BEGIN DATA SHOWN

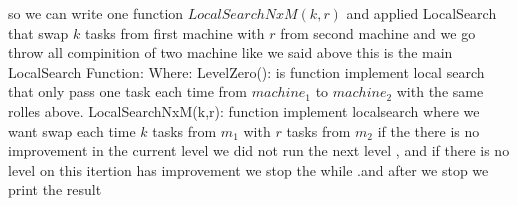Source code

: \documentclass[11pt,fullpage]{article}
\begin{document}
so we can write one function $LocalSearchNxM(k,r)$ and applied LocalSearch that swap $k$ tasks from first machine with $r$ from second machine  and we go throw all compinition of two machine like we said above \newline
this is the main LocalSearch Function:\newline
Where: \newline
LevelZero(): is function implement local search that only pass one task each time from $machine_1$ to $machine_2$ with the same rolles above.\newline
 LocalSearchNxM(k,r): function implement localsearch where we want swap each time $k$ tasks from $m_1$ with $r$ tasks from $m_2$ \newline
if the there is no improvement in the current level we did not run the next level , and if there is no level on this itertion has improvement we stop the while .and after we stop we print the result
 
\end{document}
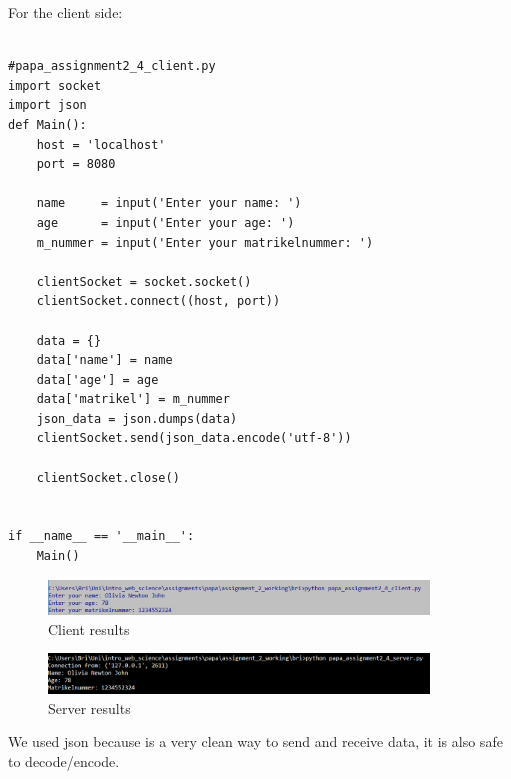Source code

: \documentclass{WeSTassignment}
\begin{document}
For the client side:\\ \\
\begin{lstlisting}
#papa_assignment2_4_client.py
import socket
import json 
def Main():
    host = 'localhost'
    port = 8080

    name     = input('Enter your name: ')
    age      = input('Enter your age: ')
    m_nummer = input('Enter your matrikelnummer: ')

    clientSocket = socket.socket()
    clientSocket.connect((host, port))

    data = {}
    data['name'] = name
    data['age'] = age
    data['matrikel'] = m_nummer
    json_data = json.dumps(data)
    clientSocket.send(json_data.encode('utf-8'))

    clientSocket.close()


if __name__ == '__main__':
    Main()
\end{lstlisting}

\begin{figure}[!ht]
  	\centering
  	\includegraphics[width=0.9\textwidth]{results_client.png}
   	\caption{Client results}
     \label{fig:client}
\end{figure}
\begin{figure}[!ht]
  	\centering
  	\includegraphics[width=0.9\textwidth]{results_server.png}
   	\caption{Server results}
     \label{fig:server}
\end{figure}

We used json because is a very clean way to send and receive data, it is also safe to decode/encode.
\makefooter
\end{document}
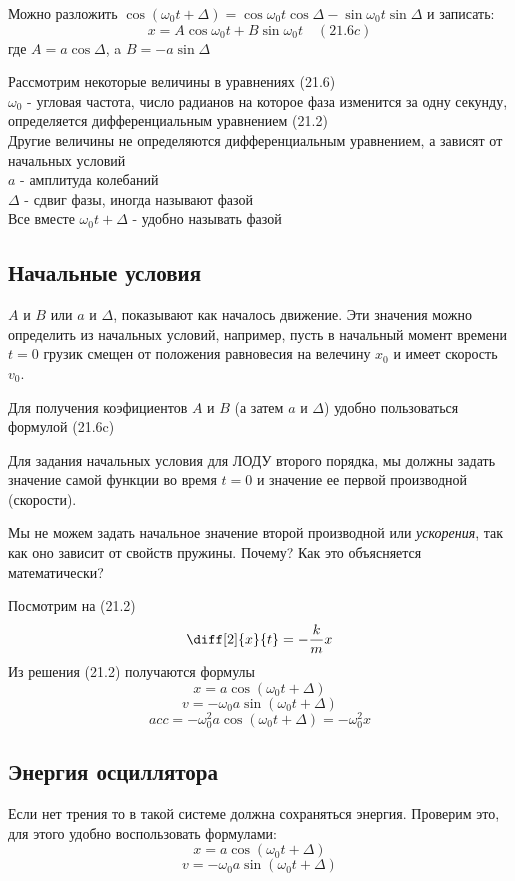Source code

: \documentclass[12pt]{article}
\begin{document}
Можно разложить $\cos(\omega_0t+\Delta)=\cos\omega_0t\cos\Delta-\sin\omega_0t\sin\Delta$ и записать:
\[
    x=A\cos\omega_0t+B\sin\omega_0t \quad (21.6c)
\]
где $A=a\cos\Delta$, a $B=-a\sin\Delta$

\medskip

Рассмотрим некоторые величины в уравнениях (21.6)
\\
$\omega_0$ - угловая частота, число радианов на которое фаза изменится за одну секунду, определяется дифференциальным уравнением (21.2)
\\
Другие величины не определяются дифференциальным уравнением, а зависят от начальных условий
\\
$a$ - амплитуда колебаний
\\
$\Delta$ - сдвиг фазы, иногда называют фазой
\\
Все вместе $\omega_0t+\Delta$ - удобно называть фазой

\subsection{Начальные условия}

$A$ и $B$ или $a$ и $\Delta$, показывают как началось движение. Эти значения можно определить из начальных условий, например, пусть в начальный момент времени $t=0$ грузик смещен от положения равновесия на велечину $x_0$ и имеет скорость  $v_0$.

Для получения коэфициентов $A$ и $B$ (а затем $a$ и $\Delta$) удобно пользоваться формулой (21.6c)

Для задания начальных условия для ЛОДУ второго порядка, мы должны задать значение самой функции во время $t=0$ и значение ее первой производной (скорости).

Мы не можем задать начальное значение второй производной или \textit{ускорения}, так как оно зависит от свойств пружины. Почему? Как это объясняется математически?

Посмотрим на (21.2)
\[
\diff[2]{x}{t}=-\frac{k}{m}x
\]
Из решения (21.2) получаются формулы
\[
    x=a\cos(\omega_0t+\Delta)
\]
\[
    v=-\omega_0a\sin(\omega_0t+\Delta)
\]
\[
    acc=-\omega_0^2a\cos(\omega_0t+\Delta)=-\omega_0^2x
\]

\subsection{Энергия осциллятора}

Если нет трения то в такой системе должна сохраняться энергия. Проверим это, для этого удобно воспользовать формулами:
\[
    x=a\cos(\omega_0t+\Delta)
\]
\[
    v=-\omega_0a\sin(\omega_0t+\Delta)
\]
\end{document}
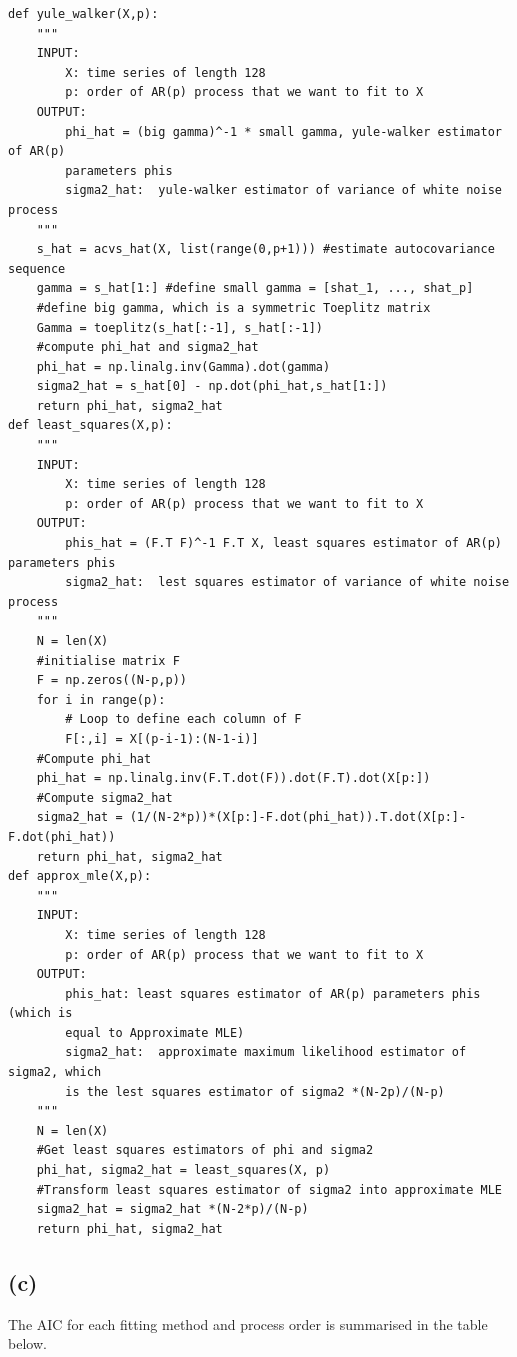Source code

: \documentclass[a4paper,10pt]{article}
\theoremstyle{mytheor}
\begin{document}
\begin{lstlisting}
def yule_walker(X,p):
    """
    INPUT:
        X: time series of length 128
        p: order of AR(p) process that we want to fit to X
    OUTPUT:
        phi_hat = (big gamma)^-1 * small gamma, yule-walker estimator of AR(p)
        parameters phis
        sigma2_hat:  yule-walker estimator of variance of white noise process
    """
    s_hat = acvs_hat(X, list(range(0,p+1))) #estimate autocovariance sequence
    gamma = s_hat[1:] #define small gamma = [shat_1, ..., shat_p]
    #define big gamma, which is a symmetric Toeplitz matrix
    Gamma = toeplitz(s_hat[:-1], s_hat[:-1]) 
    #compute phi_hat and sigma2_hat
    phi_hat = np.linalg.inv(Gamma).dot(gamma)
    sigma2_hat = s_hat[0] - np.dot(phi_hat,s_hat[1:])
    return phi_hat, sigma2_hat
def least_squares(X,p):
    """
    INPUT:
        X: time series of length 128
        p: order of AR(p) process that we want to fit to X
    OUTPUT:
        phis_hat = (F.T F)^-1 F.T X, least squares estimator of AR(p) parameters phis
        sigma2_hat:  lest squares estimator of variance of white noise process
    """
    N = len(X)
    #initialise matrix F
    F = np.zeros((N-p,p))
    for i in range(p):
        # Loop to define each column of F
        F[:,i] = X[(p-i-1):(N-1-i)]
    #Compute phi_hat
    phi_hat = np.linalg.inv(F.T.dot(F)).dot(F.T).dot(X[p:])
    #Compute sigma2_hat
    sigma2_hat = (1/(N-2*p))*(X[p:]-F.dot(phi_hat)).T.dot(X[p:]-F.dot(phi_hat))
    return phi_hat, sigma2_hat
def approx_mle(X,p):
    """
    INPUT:
        X: time series of length 128
        p: order of AR(p) process that we want to fit to X
    OUTPUT:
        phis_hat: least squares estimator of AR(p) parameters phis (which is 
        equal to Approximate MLE)
        sigma2_hat:  approximate maximum likelihood estimator of sigma2, which
        is the lest squares estimator of sigma2 *(N-2p)/(N-p)
    """
    N = len(X)
    #Get least squares estimators of phi and sigma2
    phi_hat, sigma2_hat = least_squares(X, p)
    #Transform least squares estimator of sigma2 into approximate MLE
    sigma2_hat = sigma2_hat *(N-2*p)/(N-p)
    return phi_hat, sigma2_hat
\end{lstlisting}

\subsection*{(c)}

The AIC for each fitting method and process order is summarised in the table below. \\
\end{document}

END DATA SHOWN

ASSIGNED TASK: In your copy of the records above, include every line exactly but no pictures.

RESPONSE AREA:
Source code

: \documentclass[11pt,fullpage]{article}
\begin{document}
so we can write one function $LocalSearchNxM(k,r)$ and applied LocalSearch that swap $k$ tasks from first machine with $r$ from second machine  and we go throw all compinition of two machine like we said above \newline
this is the main LocalSearch Function:\newline
Where: \newline
LevelZero(): is function implement local search that only pass one task each time from $machine_1$ to $machine_2$ with the same rolles above.\newline
 LocalSearchNxM(k,r): function implement localsearch where we want swap each time $k$ tasks from $m_1$ with $r$ tasks from $m_2$ \newline
if the there is no improvement in the current level we did not run the next level , and if there is no level on this itertion has improvement we stop the while .and after we stop we print the result
 
\end{document}
Source code

: \documentclass{WeSTassignment}
\begin{document}
For the client side:\\ \\
\begin{lstlisting}
#papa_assignment2_4_client.py
import socket
import json 
def Main():
    host = 'localhost'
    port = 8080

    name     = input('Enter your name: ')
    age      = input('Enter your age: ')
    m_nummer = input('Enter your matrikelnummer: ')

    clientSocket = socket.socket()
    clientSocket.connect((host, port))

    data = {}
    data['name'] = name
    data['age'] = age
    data['matrikel'] = m_nummer
    json_data = json.dumps(data)
    clientSocket.send(json_data.encode('utf-8'))

    clientSocket.close()


if __name__ == '__main__':
    Main()
\end{lstlisting}

\begin{figure}[!ht]
  	\centering
  	\includegraphics[width=0.9\textwidth]{results_client.png}
   	\caption{Client results}
     \label{fig:client}
\end{figure}
\begin{figure}[!ht]
  	\centering
  	\includegraphics[width=0.9\textwidth]{results_server.png}
   	\caption{Server results}
     \label{fig:server}
\end{figure}

We used json because is a very clean way to send and receive data, it is also safe to decode/encode.
\makefooter
\end{document}
Source code

: \documentclass[12pt]{article}
\begin{document}
Можно разложить $\cos(\omega_0t+\Delta)=\cos\omega_0t\cos\Delta-\sin\omega_0t\sin\Delta$ и записать:
\[
    x=A\cos\omega_0t+B\sin\omega_0t \quad (21.6c)
\]
где $A=a\cos\Delta$, a $B=-a\sin\Delta$

\medskip

Рассмотрим некоторые величины в уравнениях (21.6)
\\
$\omega_0$ - угловая частота, число радианов на которое фаза изменится за одну секунду, определяется дифференциальным уравнением (21.2)
\\
Другие величины не определяются дифференциальным уравнением, а зависят от начальных условий
\\
$a$ - амплитуда колебаний
\\
$\Delta$ - сдвиг фазы, иногда называют фазой
\\
Все вместе $\omega_0t+\Delta$ - удобно называть фазой

\subsection{Начальные условия}

$A$ и $B$ или $a$ и $\Delta$, показывают как началось движение. Эти значения можно определить из начальных условий, например, пусть в начальный момент времени $t=0$ грузик смещен от положения равновесия на велечину $x_0$ и имеет скорость  $v_0$.

Для получения коэфициентов $A$ и $B$ (а затем $a$ и $\Delta$) удобно пользоваться формулой (21.6c)

Для задания начальных условия для ЛОДУ второго порядка, мы должны задать значение самой функции во время $t=0$ и значение ее первой производной (скорости).

Мы не можем задать начальное значение второй производной или \textit{ускорения}, так как оно зависит от свойств пружины. Почему? Как это объясняется математически?

Посмотрим на (21.2)
\[
\diff[2]{x}{t}=-\frac{k}{m}x
\]
Из решения (21.2) получаются формулы
\[
    x=a\cos(\omega_0t+\Delta)
\]
\[
    v=-\omega_0a\sin(\omega_0t+\Delta)
\]
\[
    acc=-\omega_0^2a\cos(\omega_0t+\Delta)=-\omega_0^2x
\]

\subsection{Энергия осциллятора}

Если нет трения то в такой системе должна сохраняться энергия. Проверим это, для этого удобно воспользовать формулами:
\[
    x=a\cos(\omega_0t+\Delta)
\]
\[
    v=-\omega_0a\sin(\omega_0t+\Delta)
\]
\end{document}
Source code

: \documentclass[a4paper,10pt]{article}
\theoremstyle{mytheor}
\begin{document}
\begin{lstlisting}
def yule_walker(X,p):
    """
    INPUT:
        X: time series of length 128
        p: order of AR(p) process that we want to fit to X
    OUTPUT:
        phi_hat = (big gamma)^-1 * small gamma, yule-walker estimator of AR(p)
        parameters phis
        sigma2_hat:  yule-walker estimator of variance of white noise process
    """
    s_hat = acvs_hat(X, list(range(0,p+1))) #estimate autocovariance sequence
    gamma = s_hat[1:] #define small gamma = [shat_1, ..., shat_p]
    #define big gamma, which is a symmetric Toeplitz matrix
    Gamma = toeplitz(s_hat[:-1], s_hat[:-1]) 
    #compute phi_hat and sigma2_hat
    phi_hat = np.linalg.inv(Gamma).dot(gamma)
    sigma2_hat = s_hat[0] - np.dot(phi_hat,s_hat[1:])
    return phi_hat, sigma2_hat
def least_squares(X,p):
    """
    INPUT:
        X: time series of length 128
        p: order of AR(p) process that we want to fit to X
    OUTPUT:
        phis_hat = (F.T F)^-1 F.T X, least squares estimator of AR(p) parameters phis
        sigma2_hat:  lest squares estimator of variance of white noise process
    """
    N = len(X)
    #initialise matrix F
    F = np.zeros((N-p,p))
    for i in range(p):
        # Loop to define each column of F
        F[:,i] = X[(p-i-1):(N-1-i)]
    #Compute phi_hat
    phi_hat = np.linalg.inv(F.T.dot(F)).dot(F.T).dot(X[p:])
    #Compute sigma2_hat
    sigma2_hat = (1/(N-2*p))*(X[p:]-F.dot(phi_hat)).T.dot(X[p:]-F.dot(phi_hat))
    return phi_hat, sigma2_hat
def approx_mle(X,p):
    """
    INPUT:
        X: time series of length 128
        p: order of AR(p) process that we want to fit to X
    OUTPUT:
        phis_hat: least squares estimator of AR(p) parameters phis (which is 
        equal to Approximate MLE)
        sigma2_hat:  approximate maximum likelihood estimator of sigma2, which
        is the lest squares estimator of sigma2 *(N-2p)/(N-p)
    """
    N = len(X)
    #Get least squares estimators of phi and sigma2
    phi_hat, sigma2_hat = least_squares(X, p)
    #Transform least squares estimator of sigma2 into approximate MLE
    sigma2_hat = sigma2_hat *(N-2*p)/(N-p)
    return phi_hat, sigma2_hat
\end{lstlisting}

\subsection*{(c)}

The AIC for each fitting method and process order is summarised in the table below. \\
\end{document}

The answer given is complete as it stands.